MEMPHIS, Tennessee -- Paper manufacturer Verso Corp. filed for chapter 11 bankruptcy protection Tuesday, its business battered by the turn to online channels that drove down demand for its products.

Verso President and Chief Executive David J. Paterson said in a news release the company has worked "to develop a restructuring plan to eliminate $2.4 billion of our outstanding debt" and exit bankruptcy "in a short time frame."

The Memphis, Tenn., company has been trying to work out a restructuring of its overloaded balance sheet. Verso said it expects to reach an agreement with "certain creditors" and obtain a bankruptcy-financing package of up to $600 million to support continued day-to-day operations.

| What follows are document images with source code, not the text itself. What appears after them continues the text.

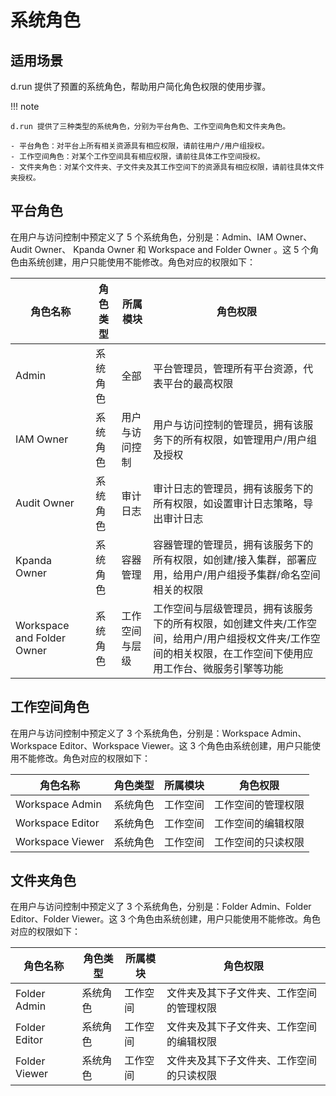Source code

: # 系统角色

## 适用场景

d.run 提供了预置的系统角色，帮助用户简化角色权限的使用步骤。

!!! note

    d.run 提供了三种类型的系统角色，分别为平台角色、工作空间角色和文件夹角色。

    - 平台角色：对平台上所有相关资源具有相应权限，请前往用户/用户组授权。
    - 工作空间角色：对某个工作空间具有相应权限，请前往具体工作空间授权。
    - 文件夹角色：对某个文件夹、子文件夹及其工作空间下的资源具有相应权限，请前往具体文件夹授权。

## 平台角色

在用户与访问控制中预定义了 5 个系统角色，分别是：Admin、IAM Owner、Audit Owner、 Kpanda Owner 和 Workspace and Folder Owner 。这 5 个角色由系统创建，用户只能使用不能修改。角色对应的权限如下：

| 角色名称                   | 角色类型 | 所属模块       | 角色权限                                                                                                                                                      |
| -------------------------- | -------- | -------------- | ------------------------------------------------------------------------------------------------------------------------------------------------------------- |
| Admin                      | 系统角色 | 全部           | 平台管理员，管理所有平台资源，代表平台的最高权限                                                                                                              |
| IAM Owner                  | 系统角色 | 用户与访问控制 | 用户与访问控制的管理员，拥有该服务下的所有权限，如管理用户/用户组及授权                                                                                       |
| Audit Owner                | 系统角色 | 审计日志       | 审计日志的管理员，拥有该服务下的所有权限，如设置审计日志策略，导出审计日志                                                                                    |
| Kpanda Owner               | 系统角色 | 容器管理       | 容器管理的管理员，拥有该服务下的所有权限，如创建/接入集群，部署应用，给用户/用户组授予集群/命名空间相关的权限                                                 |
| Workspace and Folder Owner | 系统角色 | 工作空间与层级 | 工作空间与层级管理员，拥有该服务下的所有权限，如创建文件夹/工作空间，给用户/用户组授权文件夹/工作空间的相关权限，在工作空间下使用应用工作台、微服务引擎等功能 |

## 工作空间角色

在用户与访问控制中预定义了 3 个系统角色，分别是：Workspace Admin、Workspace Editor、Workspace Viewer。这 3 个角色由系统创建，用户只能使用不能修改。角色对应的权限如下：

| 角色名称         | 角色类型 | 所属模块 | 角色权限           |
| ---------------- | -------- | -------- | ------------------ |
| Workspace Admin  | 系统角色 | 工作空间 | 工作空间的管理权限 |
| Workspace Editor | 系统角色 | 工作空间 | 工作空间的编辑权限 |
| Workspace Viewer | 系统角色 | 工作空间 | 工作空间的只读权限 |

## 文件夹角色

在用户与访问控制中预定义了 3 个系统角色，分别是：Folder Admin、Folder Editor、Folder Viewer。这 3 个角色由系统创建，用户只能使用不能修改。角色对应的权限如下：

| 角色名称      | 角色类型 | 所属模块 | 角色权限                                 |
| ------------- | -------- | -------- | ---------------------------------------- |
| Folder Admin  | 系统角色 | 工作空间 | 文件夹及其下子文件夹、工作空间的管理权限 |
| Folder Editor | 系统角色 | 工作空间 | 文件夹及其下子文件夹、工作空间的编辑权限 |
| Folder Viewer | 系统角色 | 工作空间 | 文件夹及其下子文件夹、工作空间的只读权限 |
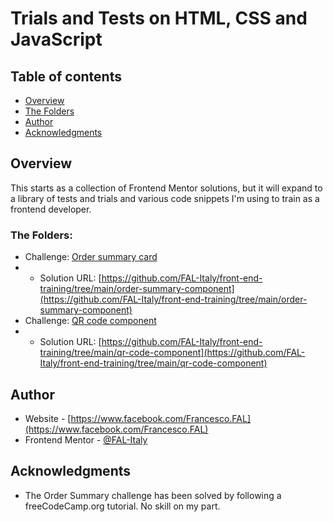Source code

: # Trials and Tests on HTML, CSS and JavaScript

## Table of contents

- [Overview](#overview)
- [The Folders](#the-challenge)
- [Author](#author)
- [Acknowledgments](#acknowledgments)

## Overview
This starts as a collection of Frontend Mentor solutions, but it will expand to a library of tests and trials and various code snippets I'm using to train as a frontend developer.

### The Folders:
- Challenge: [Order summary card](https://www.frontendmentor.io/challenges/order-summary-component-QlPmajDUj)
- - Solution URL: [https://github.com/FAL-Italy/front-end-training/tree/main/order-summary-component](https://github.com/FAL-Italy/front-end-training/tree/main/order-summary-component)
- Challenge: [QR code component](https://www.frontendmentor.io/challenges/qr-code-component-iux_sIO_H)
- - Solution URL: [https://github.com/FAL-Italy/front-end-training/tree/main/qr-code-component](https://github.com/FAL-Italy/front-end-training/tree/main/qr-code-component)


## Author

- Website - [https://www.facebook.com/Francesco.FAL](https://www.facebook.com/Francesco.FAL)
- Frontend Mentor - [@FAL-Italy](https://www.frontendmentor.io/profile/FAL-Italy)


## Acknowledgments

- The Order Summary challenge has been solved by following a freeCodeCamp.org tutorial. No skill on my part.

Once the reorganization terms are finalized, Verso said, debtholders will swap their claims for equity in a reorganized company. "At least a majority in principal amount of most classes of funded debt of Verso and its subsidiaries," are expected to be on board with the agreement, according to the news release.

The filing came after Verso exercised grace periods on payments due on major issues of bonds to engage in talks about its "cash flow and liquidity concerns."

The company had rocky relationships with bondholders during the acquisition of NewPage Corp., spending a year battling bondholder dissatisfaction and regulatory troubles before closing a deal it had hoped would allow it to survive. At the time, Verso said the NewPage acquisition was its only chance to avoid bankruptcy.

"Since Verso acquired NewPage Holdings Inc. in January 2015, a confluence of external factors, including an accelerated and unprecedented decline in demand for our products, a significant increase in foreign imports resulting from a strong U.S. dollar relative to foreign currencies, and Verso's impending financial obligations made it apparent that action was needed," Mr. Paterson said in the news release.

Talks of a merger between the companies first began during NewPage's bankruptcy case, which concluded in 2012. Verso at the time was a healthier, but still debt-laden, competitor. NewPage rejected the idea then, saying it would take too long and be too risky due to antitrust concerns. Instead, NewPage exited bankruptcy protection under the control of its lenders after slashing billions of dollars in debt from its balance sheet.

In the years that followed, Verso's balance sheet grew increasingly unstable, and a deal with NewPage emerged as a way to stabilize the company.

Verso warned last year that it might have to file for bankruptcy protection if asset sales didn't raise enough cash to preserve the business.

Investors heeded the warning that Verso was in deep financial trouble and retreated from the stock which has been trading in penny-stock territory.

Cash-strapped Verso has been selling off assets after shuttering large swaths of its operations in Maine and Kentucky as demand for its products continues to decline.

The company is backed by Apollo Global Management LLC, which formed Verso in 2006 after buying the coated-paper arm of International Paper Co. Much of the paper Verso produces is used for magazines and catalogs, a market that has suffered as retailers have moved to online channels.